=== GIVEN ENTRIES ===
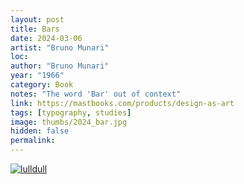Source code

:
 ```yaml
---
layout: post
title: Bars
date: 2024-03-06
artist: "Bruno Munari"
loc: 
author: "Bruno Munari"
year: "1966"
category: Book
notes: "The word 'Bar' out of context"
link: https://mastbooks.com/products/design-as-art
tags: [typography, studies]
image: thumbs/2024_bar.jpg
hidden: false
permalink:
---
```







<div class="post_image">
	<a href="{{ site.baseurl }}/images/posts/2024_bar/001.jpg" target="_blank">
	<img src="{{ site.baseurl }}/images/posts/2024_bar/001.jpg" alt="lulldull"></a>
</div>

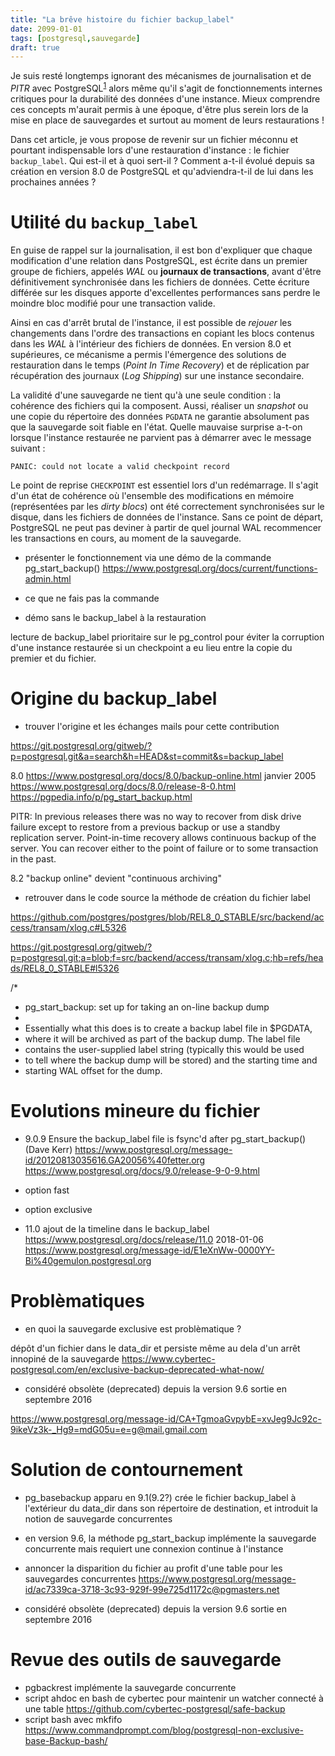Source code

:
 ```yaml
---
title: "La brêve histoire du fichier backup_label"
date: 2099-01-01
tags: [postgresql,sauvegarde]
draft: true
---
```


Je suis resté longtemps ignorant des mécanismes de journalisation et de _PITR_ avec PostgreSQL<sup>[1]</sup> alors même qu'il s'agit de fonctionnements internes critiques pour la durabilité des données d'une instance. Mieux comprendre ces concepts m'aurait permis à une époque, d'être plus serein lors de la mise en place de sauvegardes et surtout au moment de leurs restaurations !

Dans cet article, je vous propose de revenir sur un fichier méconnu et pourtant indispensable lors d'une restauration d'instance : le fichier `backup_label`. Qui est-il et à quoi sert-il ? Comment a-t-il évolué depuis sa création en version 8.0 de PostgreSQL et qu'adviendra-t-il de lui dans les prochaines années ? 

[1]: https://public.dalibo.com/archives/publications/glmf108_postgresql_et_ses_journaux_de_transactions.pdf

<!--more-->

# Utilité du `backup_label`

En guise de rappel sur la journalisation, il est bon d'expliquer que chaque modification d'une relation dans PostgreSQL, est écrite dans un premier groupe de fichiers, appelés _WAL_ ou **journaux de transactions**, avant d'être définitivement synchronisée dans les fichiers de données. Cette écriture différée sur les disques apporte d'excellentes performances sans perdre le moindre bloc modifié pour une transaction valide.

Ainsi en cas d'arrêt brutal de l'instance, il est possible de _rejouer_ les changements dans l'ordre des transactions en copiant les blocs contenus dans les _WAL_ à l'intérieur des fichiers de données. En version 8.0 et supérieures, ce mécanisme a permis l'émergence des solutions de restauration dans le temps  (_Point In Time Recovery_) et de réplication par récupération des journaux (_Log Shipping_) sur une instance secondaire.

La validité d'une sauvegarde ne tient qu'à une seule condition : la cohérence des fichiers qui la composent. Aussi, réaliser un _snapshot_ ou une copie du répertoire des données `PGDATA` ne garantie absolument pas que la sauvegarde soit fiable en l'état. Quelle mauvaise surprise a-t-on lorsque l'instance restaurée ne parvient pas à démarrer avec le message suivant :

```PANIC: could not locate a valid checkpoint record```

Le point de reprise `CHECKPOINT` est essentiel lors d'un redémarrage. Il s'agit d'un état de cohérence où l'ensemble des modifications en mémoire (représentées par les _dirty blocs_) ont été correctement synchronisées sur le disque, dans les fichiers de données de l'instance. Sans ce point de départ, PostgreSQL ne peut pas deviner à partir de quel journal WAL recommencer les transactions en cours, au moment de la sauvegarde.

- présenter le fonctionnement via une démo de la commande pg_start_backup()
https://www.postgresql.org/docs/current/functions-admin.html

- ce que ne fais pas la commande

- démo sans le backup_label à la restauration

lecture de backup_label prioritaire sur le pg_control pour éviter la corruption d'une instance restaurée si un checkpoint a eu lieu entre la copie du premier et du fichier.

# Origine du backup_label

- trouver l'origine et les échanges mails pour cette contribution

https://git.postgresql.org/gitweb/?p=postgresql.git&a=search&h=HEAD&st=commit&s=backup_label

8.0 https://www.postgresql.org/docs/8.0/backup-online.html
janvier 2005 https://www.postgresql.org/docs/8.0/release-8-0.html 
https://pgpedia.info/p/pg_start_backup.html

PITR: In previous releases there was no way to recover from disk drive failure except to restore from a previous backup or use a standby replication server. Point-in-time recovery allows continuous backup of the server. You can recover either to the point of failure or to some transaction in the past.

8.2 "backup online" devient "continuous archiving"

- retrouver dans le code source la méthode de création du fichier label

https://github.com/postgres/postgres/blob/REL8_0_STABLE/src/backend/access/transam/xlog.c#L5326

https://git.postgresql.org/gitweb/?p=postgresql.git;a=blob;f=src/backend/access/transam/xlog.c;hb=refs/heads/REL8_0_STABLE#l5326

/*
 * pg_start_backup: set up for taking an on-line backup dump
 *
 * Essentially what this does is to create a backup label file in $PGDATA,
 * where it will be archived as part of the backup dump.  The label file
 * contains the user-supplied label string (typically this would be used
 * to tell where the backup dump will be stored) and the starting time and
 * starting WAL offset for the dump.

# Evolutions mineure du fichier

- 9.0.9 Ensure the backup_label file is fsync'd after pg_start_backup() (Dave Kerr)
https://www.postgresql.org/message-id/20120813035616.GA20056%40fetter.org
https://www.postgresql.org/docs/9.0/release-9-0-9.html

- option fast
- option exclusive
- 11.0 ajout de la timeline dans le backup_label  https://www.postgresql.org/docs/release/11.0
2018-01-06 https://www.postgresql.org/message-id/E1eXnWw-0000YY-Bi%40gemulon.postgresql.org

# Problèmatiques

- en quoi la sauvegarde exclusive est problèmatique ?

dépôt d'un fichier dans le data_dir et persiste même au dela d'un arrêt innopiné de la sauvegarde
https://www.cybertec-postgresql.com/en/exclusive-backup-deprecated-what-now/

- considéré obsolète (deprecated) depuis la version 9.6 sortie en septembre 2016

https://www.postgresql.org/message-id/CA+TgmoaGvpybE=xvJeg9Jc92c-9ikeVz3k-_Hg9=mdG05u=e=g@mail.gmail.com

# Solution de contournement

- pg_basebackup apparu en 9.1(9.2?) crée le fichier backup_label à l'extérieur du data_dir dans son répertoire de destination, et introduit la notion de sauvegarde concurrentes
- en version 9.6, la méthode pg_start_backup implémente la sauvegarde concurrente mais requiert une connexion continue à l'instance

- annoncer la disparition du fichier au profit d'une table pour les sauvegardes concurrentes
https://www.postgresql.org/message-id/ac7339ca-3718-3c93-929f-99e725d1172c@pgmasters.net

- considéré obsolète (deprecated) depuis la version 9.6 sortie en septembre 2016

# Revue des outils de sauvegarde

- pgbackrest implémente la sauvegarde concurrente
- script ahdoc en bash de cybertec pour maintenir un watcher connecté à une table https://github.com/cybertec-postgresql/safe-backup
- script bash avec mkfifo https://www.commandprompt.com/blog/postgresql-non-exclusive-base-Backup-bash/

=== YOUR INSTRUCTIONS ===
Starting at the line above that contains "on-line backup dump", repeat each line exactly up to and including the line that contains "The label file", and stop there.

=== OUTPUT FOR THIS EXERCISE ===
 * pg_start_backup: set up for taking an on-line backup dump
 *
 * Essentially what this does is to create a backup label file in $PGDATA,
 * where it will be archived as part of the backup dump.  The label file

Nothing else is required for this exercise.